• _Description of the task_
After finding the line containing "##### Request example" below, please output that line and each following one through the line containing "- Basic Multilingual Plane (BMP) only", exactly as written.

• _Provided entries_
┄┄┄┄┄┄┄┄┄┄

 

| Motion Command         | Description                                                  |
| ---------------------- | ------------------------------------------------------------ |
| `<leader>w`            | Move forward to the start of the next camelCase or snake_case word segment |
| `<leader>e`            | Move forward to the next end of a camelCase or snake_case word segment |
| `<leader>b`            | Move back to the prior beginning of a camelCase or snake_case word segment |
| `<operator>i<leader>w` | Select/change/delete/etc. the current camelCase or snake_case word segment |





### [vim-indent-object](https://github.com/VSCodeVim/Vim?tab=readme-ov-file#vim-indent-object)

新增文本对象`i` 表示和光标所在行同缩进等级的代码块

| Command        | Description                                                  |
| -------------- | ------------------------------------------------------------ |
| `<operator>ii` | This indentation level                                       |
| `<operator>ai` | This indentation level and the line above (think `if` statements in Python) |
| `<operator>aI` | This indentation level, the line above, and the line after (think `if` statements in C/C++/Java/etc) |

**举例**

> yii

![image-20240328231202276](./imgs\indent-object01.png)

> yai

┄┄┄┄┄┄┄┄┄┄

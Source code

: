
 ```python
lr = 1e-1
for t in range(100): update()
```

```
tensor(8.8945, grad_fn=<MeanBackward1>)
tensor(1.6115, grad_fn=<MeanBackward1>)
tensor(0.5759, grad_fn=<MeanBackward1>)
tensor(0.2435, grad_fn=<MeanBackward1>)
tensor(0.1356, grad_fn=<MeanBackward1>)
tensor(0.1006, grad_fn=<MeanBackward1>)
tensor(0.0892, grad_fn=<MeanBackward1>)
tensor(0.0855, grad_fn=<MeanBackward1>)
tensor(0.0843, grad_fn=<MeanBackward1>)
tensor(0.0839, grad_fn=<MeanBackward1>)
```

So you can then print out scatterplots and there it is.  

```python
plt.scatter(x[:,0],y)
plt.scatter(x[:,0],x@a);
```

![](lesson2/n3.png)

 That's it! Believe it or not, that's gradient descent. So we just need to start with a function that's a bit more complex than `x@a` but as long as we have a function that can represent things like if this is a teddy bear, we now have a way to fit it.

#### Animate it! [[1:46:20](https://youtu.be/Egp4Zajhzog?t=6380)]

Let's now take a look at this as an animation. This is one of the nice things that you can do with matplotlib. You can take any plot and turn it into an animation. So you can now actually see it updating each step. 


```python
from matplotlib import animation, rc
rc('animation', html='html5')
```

┄┄┄┄┄┄┄┄┄┄

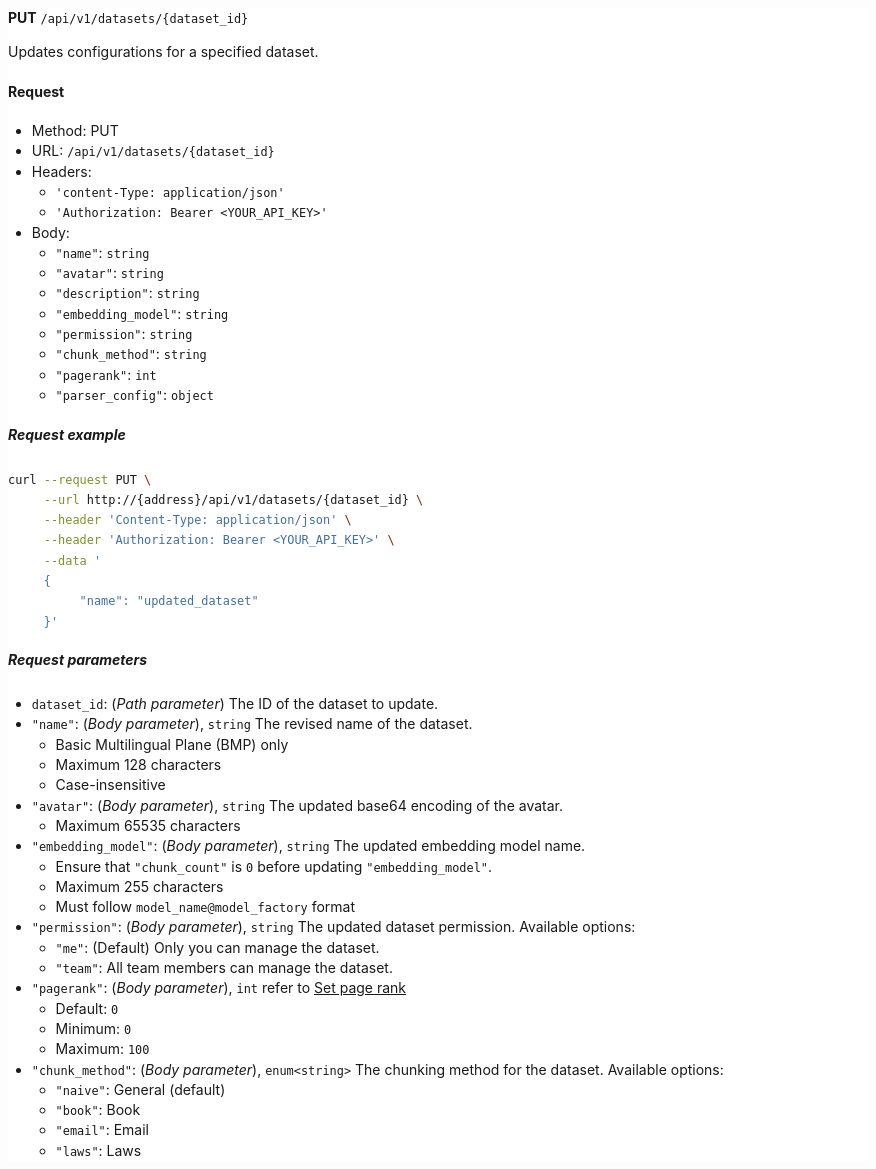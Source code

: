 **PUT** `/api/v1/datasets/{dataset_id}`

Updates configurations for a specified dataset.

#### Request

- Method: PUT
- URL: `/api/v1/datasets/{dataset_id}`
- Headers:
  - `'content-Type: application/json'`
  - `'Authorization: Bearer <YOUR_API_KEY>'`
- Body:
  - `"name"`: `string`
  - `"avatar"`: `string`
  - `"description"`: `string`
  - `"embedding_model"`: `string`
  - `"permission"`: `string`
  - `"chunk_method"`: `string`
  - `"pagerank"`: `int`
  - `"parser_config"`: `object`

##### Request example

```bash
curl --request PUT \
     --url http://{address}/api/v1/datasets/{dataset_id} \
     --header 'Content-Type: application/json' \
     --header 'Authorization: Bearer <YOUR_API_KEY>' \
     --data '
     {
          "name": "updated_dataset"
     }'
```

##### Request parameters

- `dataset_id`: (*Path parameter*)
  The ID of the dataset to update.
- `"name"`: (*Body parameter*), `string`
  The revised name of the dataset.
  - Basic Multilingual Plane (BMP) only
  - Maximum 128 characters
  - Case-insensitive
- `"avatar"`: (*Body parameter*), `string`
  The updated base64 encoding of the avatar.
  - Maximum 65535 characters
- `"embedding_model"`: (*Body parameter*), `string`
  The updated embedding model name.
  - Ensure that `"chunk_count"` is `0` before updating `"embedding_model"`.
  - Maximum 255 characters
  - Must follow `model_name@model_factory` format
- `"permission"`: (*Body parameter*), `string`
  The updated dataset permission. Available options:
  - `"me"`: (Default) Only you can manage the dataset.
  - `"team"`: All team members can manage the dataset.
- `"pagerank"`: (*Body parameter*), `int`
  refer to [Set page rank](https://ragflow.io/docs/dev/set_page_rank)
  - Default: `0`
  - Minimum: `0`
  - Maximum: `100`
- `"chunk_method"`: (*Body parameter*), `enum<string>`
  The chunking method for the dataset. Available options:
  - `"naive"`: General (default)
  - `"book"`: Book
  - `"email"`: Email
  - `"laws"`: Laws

┄┄┄┄┄┄┄┄┄┄

• _Completed task_
##### Request example

```bash
curl --request PUT \
     --url http://{address}/api/v1/datasets/{dataset_id} \
     --header 'Content-Type: application/json' \
     --header 'Authorization: Bearer <YOUR_API_KEY>' \
     --data '
     {
          "name": "updated_dataset"
     }'
```

##### Request parameters

- `dataset_id`: (*Path parameter*)
  The ID of the dataset to update.
- `"name"`: (*Body parameter*), `string`
  The revised name of the dataset.
  - Basic Multilingual Plane (BMP) only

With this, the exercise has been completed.